[Plain-text document sources]
-----
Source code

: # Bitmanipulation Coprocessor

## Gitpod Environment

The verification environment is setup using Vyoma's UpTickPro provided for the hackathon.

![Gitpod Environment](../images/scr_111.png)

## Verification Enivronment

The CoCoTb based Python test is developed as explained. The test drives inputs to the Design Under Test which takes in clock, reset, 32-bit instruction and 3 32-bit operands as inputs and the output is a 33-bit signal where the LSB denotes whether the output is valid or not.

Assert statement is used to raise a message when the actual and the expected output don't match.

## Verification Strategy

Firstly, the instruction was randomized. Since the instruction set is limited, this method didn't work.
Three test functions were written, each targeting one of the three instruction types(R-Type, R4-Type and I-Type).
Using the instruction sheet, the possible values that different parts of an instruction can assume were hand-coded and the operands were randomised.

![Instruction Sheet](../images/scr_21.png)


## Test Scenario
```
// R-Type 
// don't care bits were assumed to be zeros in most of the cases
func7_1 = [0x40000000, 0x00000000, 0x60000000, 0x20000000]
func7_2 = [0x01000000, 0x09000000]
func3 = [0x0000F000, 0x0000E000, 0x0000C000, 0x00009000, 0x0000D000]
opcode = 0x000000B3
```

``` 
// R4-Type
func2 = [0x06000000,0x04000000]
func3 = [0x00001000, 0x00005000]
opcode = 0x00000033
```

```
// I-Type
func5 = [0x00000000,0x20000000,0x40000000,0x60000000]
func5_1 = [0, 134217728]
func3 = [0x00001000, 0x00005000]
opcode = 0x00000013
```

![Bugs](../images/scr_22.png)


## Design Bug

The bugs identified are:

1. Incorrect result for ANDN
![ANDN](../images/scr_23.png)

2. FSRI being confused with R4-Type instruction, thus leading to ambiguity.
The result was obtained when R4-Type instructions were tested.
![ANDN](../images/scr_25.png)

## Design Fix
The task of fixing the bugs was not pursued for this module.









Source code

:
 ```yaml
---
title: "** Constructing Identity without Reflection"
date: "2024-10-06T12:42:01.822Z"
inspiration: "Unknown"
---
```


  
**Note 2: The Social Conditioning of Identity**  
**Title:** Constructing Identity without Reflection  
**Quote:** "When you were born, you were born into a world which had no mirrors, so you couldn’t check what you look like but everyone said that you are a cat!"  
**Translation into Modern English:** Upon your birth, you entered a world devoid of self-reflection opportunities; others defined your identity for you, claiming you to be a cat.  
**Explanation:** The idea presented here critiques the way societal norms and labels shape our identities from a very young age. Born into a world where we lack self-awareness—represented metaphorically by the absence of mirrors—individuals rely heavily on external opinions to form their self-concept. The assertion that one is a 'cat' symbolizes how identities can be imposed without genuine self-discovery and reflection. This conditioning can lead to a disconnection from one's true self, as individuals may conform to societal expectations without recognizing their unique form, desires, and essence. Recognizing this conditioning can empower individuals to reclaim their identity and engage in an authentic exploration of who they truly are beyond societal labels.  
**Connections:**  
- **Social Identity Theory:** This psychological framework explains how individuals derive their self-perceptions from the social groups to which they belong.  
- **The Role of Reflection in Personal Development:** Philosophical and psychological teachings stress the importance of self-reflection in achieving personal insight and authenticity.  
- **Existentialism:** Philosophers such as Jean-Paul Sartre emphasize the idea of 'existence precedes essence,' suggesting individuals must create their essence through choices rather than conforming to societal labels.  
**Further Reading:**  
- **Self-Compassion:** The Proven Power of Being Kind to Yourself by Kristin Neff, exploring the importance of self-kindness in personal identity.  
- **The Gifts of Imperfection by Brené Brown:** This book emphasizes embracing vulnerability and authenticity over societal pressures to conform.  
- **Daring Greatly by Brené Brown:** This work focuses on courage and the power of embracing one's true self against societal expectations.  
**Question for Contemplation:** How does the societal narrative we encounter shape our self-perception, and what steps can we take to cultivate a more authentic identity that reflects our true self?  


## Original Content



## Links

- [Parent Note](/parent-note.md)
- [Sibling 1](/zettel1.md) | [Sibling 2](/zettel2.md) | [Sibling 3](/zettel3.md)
-----
Problem to work on:
Each record must be restated word for word, including the last line.

Solution to this task:
Source code

: # Bitmanipulation Coprocessor

## Gitpod Environment

The verification environment is setup using Vyoma's UpTickPro provided for the hackathon.

![Gitpod Environment](../images/scr_111.png)

## Verification Enivronment

The CoCoTb based Python test is developed as explained. The test drives inputs to the Design Under Test which takes in clock, reset, 32-bit instruction and 3 32-bit operands as inputs and the output is a 33-bit signal where the LSB denotes whether the output is valid or not.

Assert statement is used to raise a message when the actual and the expected output don't match.

## Verification Strategy

Firstly, the instruction was randomized. Since the instruction set is limited, this method didn't work.
Three test functions were written, each targeting one of the three instruction types(R-Type, R4-Type and I-Type).
Using the instruction sheet, the possible values that different parts of an instruction can assume were hand-coded and the operands were randomised.

![Instruction Sheet](../images/scr_21.png)


## Test Scenario
```
// R-Type 
// don't care bits were assumed to be zeros in most of the cases
func7_1 = [0x40000000, 0x00000000, 0x60000000, 0x20000000]
func7_2 = [0x01000000, 0x09000000]
func3 = [0x0000F000, 0x0000E000, 0x0000C000, 0x00009000, 0x0000D000]
opcode = 0x000000B3
```

``` 
// R4-Type
func2 = [0x06000000,0x04000000]
func3 = [0x00001000, 0x00005000]
opcode = 0x00000033
```

```
// I-Type
func5 = [0x00000000,0x20000000,0x40000000,0x60000000]
func5_1 = [0, 134217728]
func3 = [0x00001000, 0x00005000]
opcode = 0x00000013
```

![Bugs](../images/scr_22.png)


## Design Bug

The bugs identified are:

1. Incorrect result for ANDN
![ANDN](../images/scr_23.png)

2. FSRI being confused with R4-Type instruction, thus leading to ambiguity.
The result was obtained when R4-Type instructions were tested.
![ANDN](../images/scr_25.png)

## Design Fix
The task of fixing the bugs was not pursued for this module.









Source code

:
 ```yaml
---
title: "** Constructing Identity without Reflection"
date: "2024-10-06T12:42:01.822Z"
inspiration: "Unknown"
---
```


  
**Note 2: The Social Conditioning of Identity**  
**Title:** Constructing Identity without Reflection  
**Quote:** "When you were born, you were born into a world which had no mirrors, so you couldn’t check what you look like but everyone said that you are a cat!"  
**Translation into Modern English:** Upon your birth, you entered a world devoid of self-reflection opportunities; others defined your identity for you, claiming you to be a cat.  
**Explanation:** The idea presented here critiques the way societal norms and labels shape our identities from a very young age. Born into a world where we lack self-awareness—represented metaphorically by the absence of mirrors—individuals rely heavily on external opinions to form their self-concept. The assertion that one is a 'cat' symbolizes how identities can be imposed without genuine self-discovery and reflection. This conditioning can lead to a disconnection from one's true self, as individuals may conform to societal expectations without recognizing their unique form, desires, and essence. Recognizing this conditioning can empower individuals to reclaim their identity and engage in an authentic exploration of who they truly are beyond societal labels.  
**Connections:**  
- **Social Identity Theory:** This psychological framework explains how individuals derive their self-perceptions from the social groups to which they belong.  
- **The Role of Reflection in Personal Development:** Philosophical and psychological teachings stress the importance of self-reflection in achieving personal insight and authenticity.  
- **Existentialism:** Philosophers such as Jean-Paul Sartre emphasize the idea of 'existence precedes essence,' suggesting individuals must create their essence through choices rather than conforming to societal labels.  
**Further Reading:**  
- **Self-Compassion:** The Proven Power of Being Kind to Yourself by Kristin Neff, exploring the importance of self-kindness in personal identity.  
- **The Gifts of Imperfection by Brené Brown:** This book emphasizes embracing vulnerability and authenticity over societal pressures to conform.  
- **Daring Greatly by Brené Brown:** This work focuses on courage and the power of embracing one's true self against societal expectations.  
**Question for Contemplation:** How does the societal narrative we encounter shape our self-perception, and what steps can we take to cultivate a more authentic identity that reflects our true self?  


## Original Content



## Links

- [Parent Note](/parent-note.md)
- [Sibling 1](/zettel1.md) | [Sibling 2](/zettel2.md) | [Sibling 3](/zettel3.md)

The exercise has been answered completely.